The approach has a pedigree going back to Humphry Repton and Capability Brown, who also asked themselves: "What can this place become?" Letherland explained. "We need more planning and the right kind of planning that includes the bigger picture."

He described the area in front of Buckingham Palace, which Farrells is redesigning, as "a symbol of national identity and focus for events, but a traffic island" and he pointed out that London's post-industrial land is where the city will grow.

"There are huge opportunities to create a more liveable London to compete with the rest of the world," said Letherland. Beyond the city, Farrells' work on the Thames Gateway has been largely misinterpreted, he added. "It wasn't about urban so much as rural regeneration," he said. "The aim was to create a national park.

"The estuary should equal the Thames Valley upstream of London. It is, after all, where Dickens set many stories and Turner painted. There are some amazing places there but a lack of an overall vision of what everyone was working towards."

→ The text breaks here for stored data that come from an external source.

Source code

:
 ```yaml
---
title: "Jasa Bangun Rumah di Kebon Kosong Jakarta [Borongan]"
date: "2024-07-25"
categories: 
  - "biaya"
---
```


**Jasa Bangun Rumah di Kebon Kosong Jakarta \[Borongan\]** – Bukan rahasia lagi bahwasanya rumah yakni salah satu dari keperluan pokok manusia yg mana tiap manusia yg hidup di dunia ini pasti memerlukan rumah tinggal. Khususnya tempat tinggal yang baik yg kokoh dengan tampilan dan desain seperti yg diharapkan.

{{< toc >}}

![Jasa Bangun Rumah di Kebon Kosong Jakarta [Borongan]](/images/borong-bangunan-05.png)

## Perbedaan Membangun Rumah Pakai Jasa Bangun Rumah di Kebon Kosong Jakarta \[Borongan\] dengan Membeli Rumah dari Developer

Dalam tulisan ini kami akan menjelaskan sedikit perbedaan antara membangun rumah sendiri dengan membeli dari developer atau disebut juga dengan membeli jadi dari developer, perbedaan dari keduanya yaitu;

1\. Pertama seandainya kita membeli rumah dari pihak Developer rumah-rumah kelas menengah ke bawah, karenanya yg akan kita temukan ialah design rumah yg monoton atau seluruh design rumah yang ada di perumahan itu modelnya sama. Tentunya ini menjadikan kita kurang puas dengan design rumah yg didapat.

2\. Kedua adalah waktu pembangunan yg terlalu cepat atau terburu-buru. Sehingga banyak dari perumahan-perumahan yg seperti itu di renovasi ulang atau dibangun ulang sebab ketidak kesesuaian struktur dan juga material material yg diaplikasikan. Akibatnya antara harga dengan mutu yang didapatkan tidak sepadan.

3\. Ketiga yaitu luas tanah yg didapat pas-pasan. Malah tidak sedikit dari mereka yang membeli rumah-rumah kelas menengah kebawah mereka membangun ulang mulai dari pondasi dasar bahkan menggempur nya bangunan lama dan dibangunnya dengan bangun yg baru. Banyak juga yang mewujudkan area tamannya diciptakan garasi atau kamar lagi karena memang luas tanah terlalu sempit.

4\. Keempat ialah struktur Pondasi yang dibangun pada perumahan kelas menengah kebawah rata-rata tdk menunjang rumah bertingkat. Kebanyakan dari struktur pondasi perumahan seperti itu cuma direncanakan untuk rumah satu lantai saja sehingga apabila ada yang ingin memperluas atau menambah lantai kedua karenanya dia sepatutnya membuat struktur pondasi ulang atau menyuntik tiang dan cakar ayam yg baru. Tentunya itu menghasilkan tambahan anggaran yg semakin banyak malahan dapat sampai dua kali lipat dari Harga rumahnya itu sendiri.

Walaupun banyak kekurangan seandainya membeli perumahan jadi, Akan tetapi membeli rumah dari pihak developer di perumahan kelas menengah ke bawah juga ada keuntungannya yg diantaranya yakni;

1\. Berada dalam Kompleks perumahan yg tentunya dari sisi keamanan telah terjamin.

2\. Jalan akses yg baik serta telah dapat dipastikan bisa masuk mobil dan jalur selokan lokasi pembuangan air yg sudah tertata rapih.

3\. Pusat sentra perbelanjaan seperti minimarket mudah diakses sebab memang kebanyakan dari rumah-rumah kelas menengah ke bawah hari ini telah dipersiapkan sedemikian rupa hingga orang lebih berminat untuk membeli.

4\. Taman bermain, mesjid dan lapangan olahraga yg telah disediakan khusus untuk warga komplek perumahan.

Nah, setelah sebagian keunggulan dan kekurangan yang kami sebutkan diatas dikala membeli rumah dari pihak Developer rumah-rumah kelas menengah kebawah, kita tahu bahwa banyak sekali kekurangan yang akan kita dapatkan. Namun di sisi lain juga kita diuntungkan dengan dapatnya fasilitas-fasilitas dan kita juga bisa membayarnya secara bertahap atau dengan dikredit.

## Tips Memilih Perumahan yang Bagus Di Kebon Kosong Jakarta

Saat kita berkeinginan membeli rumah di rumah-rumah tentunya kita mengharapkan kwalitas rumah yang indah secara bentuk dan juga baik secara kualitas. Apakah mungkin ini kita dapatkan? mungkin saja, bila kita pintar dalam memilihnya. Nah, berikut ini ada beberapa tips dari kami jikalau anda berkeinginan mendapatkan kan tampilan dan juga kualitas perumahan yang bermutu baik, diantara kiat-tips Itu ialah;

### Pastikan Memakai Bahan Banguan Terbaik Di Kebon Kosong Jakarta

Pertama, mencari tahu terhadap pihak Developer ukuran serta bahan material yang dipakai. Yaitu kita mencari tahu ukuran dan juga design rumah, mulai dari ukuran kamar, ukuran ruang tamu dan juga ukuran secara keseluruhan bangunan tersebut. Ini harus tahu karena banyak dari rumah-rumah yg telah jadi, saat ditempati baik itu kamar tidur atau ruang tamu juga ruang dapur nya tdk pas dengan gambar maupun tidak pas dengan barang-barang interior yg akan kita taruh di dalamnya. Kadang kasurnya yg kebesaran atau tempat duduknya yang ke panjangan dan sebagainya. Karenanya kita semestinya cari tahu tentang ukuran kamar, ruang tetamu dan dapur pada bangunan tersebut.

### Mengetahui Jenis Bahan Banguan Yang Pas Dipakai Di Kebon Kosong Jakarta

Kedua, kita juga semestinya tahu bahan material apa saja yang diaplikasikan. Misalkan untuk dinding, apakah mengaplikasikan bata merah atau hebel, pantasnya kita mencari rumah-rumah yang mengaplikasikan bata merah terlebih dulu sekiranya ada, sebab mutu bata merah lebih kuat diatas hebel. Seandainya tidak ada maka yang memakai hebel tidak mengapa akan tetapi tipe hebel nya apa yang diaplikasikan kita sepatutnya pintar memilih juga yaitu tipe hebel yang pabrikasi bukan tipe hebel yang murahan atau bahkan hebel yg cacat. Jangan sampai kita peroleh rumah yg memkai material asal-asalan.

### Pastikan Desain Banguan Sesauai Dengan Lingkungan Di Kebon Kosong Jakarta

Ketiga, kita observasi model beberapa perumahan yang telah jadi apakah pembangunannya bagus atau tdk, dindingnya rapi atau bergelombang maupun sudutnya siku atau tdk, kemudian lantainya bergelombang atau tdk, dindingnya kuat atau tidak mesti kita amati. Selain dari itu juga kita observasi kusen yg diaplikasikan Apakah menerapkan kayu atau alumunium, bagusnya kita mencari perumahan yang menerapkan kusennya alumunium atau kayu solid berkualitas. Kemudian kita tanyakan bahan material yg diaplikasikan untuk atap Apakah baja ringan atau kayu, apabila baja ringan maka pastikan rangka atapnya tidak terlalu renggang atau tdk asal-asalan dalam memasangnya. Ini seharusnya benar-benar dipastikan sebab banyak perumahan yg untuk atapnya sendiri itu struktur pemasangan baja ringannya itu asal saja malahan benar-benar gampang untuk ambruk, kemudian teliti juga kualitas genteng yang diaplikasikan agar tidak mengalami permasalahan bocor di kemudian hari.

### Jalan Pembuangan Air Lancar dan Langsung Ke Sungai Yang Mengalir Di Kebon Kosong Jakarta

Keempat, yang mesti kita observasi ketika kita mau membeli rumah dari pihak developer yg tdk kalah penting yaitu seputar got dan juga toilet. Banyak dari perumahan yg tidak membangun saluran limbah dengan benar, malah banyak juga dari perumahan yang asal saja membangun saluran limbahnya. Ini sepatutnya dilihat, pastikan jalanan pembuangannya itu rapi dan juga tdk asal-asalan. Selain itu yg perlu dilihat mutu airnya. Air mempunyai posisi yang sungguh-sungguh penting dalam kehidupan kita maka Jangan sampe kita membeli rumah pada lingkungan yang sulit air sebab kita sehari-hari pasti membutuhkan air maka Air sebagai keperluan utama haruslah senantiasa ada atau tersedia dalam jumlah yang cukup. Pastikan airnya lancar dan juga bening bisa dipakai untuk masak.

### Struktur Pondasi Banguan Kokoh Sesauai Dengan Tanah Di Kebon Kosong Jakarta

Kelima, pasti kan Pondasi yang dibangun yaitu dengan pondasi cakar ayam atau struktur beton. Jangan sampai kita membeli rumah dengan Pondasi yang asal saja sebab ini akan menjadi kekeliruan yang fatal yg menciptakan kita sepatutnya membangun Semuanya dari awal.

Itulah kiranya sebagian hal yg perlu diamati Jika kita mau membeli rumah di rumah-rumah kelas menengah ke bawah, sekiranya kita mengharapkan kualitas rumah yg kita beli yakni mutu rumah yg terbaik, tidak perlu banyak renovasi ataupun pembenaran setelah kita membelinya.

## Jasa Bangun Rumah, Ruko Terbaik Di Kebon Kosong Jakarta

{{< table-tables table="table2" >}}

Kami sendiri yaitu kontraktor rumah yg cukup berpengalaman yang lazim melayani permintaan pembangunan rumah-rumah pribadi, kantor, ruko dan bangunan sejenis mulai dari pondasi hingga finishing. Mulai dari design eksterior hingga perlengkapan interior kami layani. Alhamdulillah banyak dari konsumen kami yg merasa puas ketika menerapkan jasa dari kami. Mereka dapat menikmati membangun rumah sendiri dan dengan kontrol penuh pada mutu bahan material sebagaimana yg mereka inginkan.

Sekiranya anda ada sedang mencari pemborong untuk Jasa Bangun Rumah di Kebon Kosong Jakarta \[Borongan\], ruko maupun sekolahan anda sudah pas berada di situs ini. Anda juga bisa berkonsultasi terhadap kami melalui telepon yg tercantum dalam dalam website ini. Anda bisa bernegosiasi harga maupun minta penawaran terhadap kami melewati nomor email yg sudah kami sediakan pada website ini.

Farrell Review - More clout for landscaping

Sir Terry Farrell's Government-commissioned Farrell Review of Architecture & the Built Environment, published last month, could give landscaping more clout at policy level.

Among the review's 60 recommendations, it urges the Government to establish a PLACE - Planning, Landscape, Architecture, Conservation and Engineering - leadership council with ministerial, public and private-sector representation.

Its mandate would be to review and improve design quality of the everyday built environment, such as high streets and housing estates, as well that as of national infrastructure projects such as rail, road and aviation improvements that are not subject to normal planning.

The proposed council should also lead "a culture change in favour of proactive planning ... like other countries", it adds.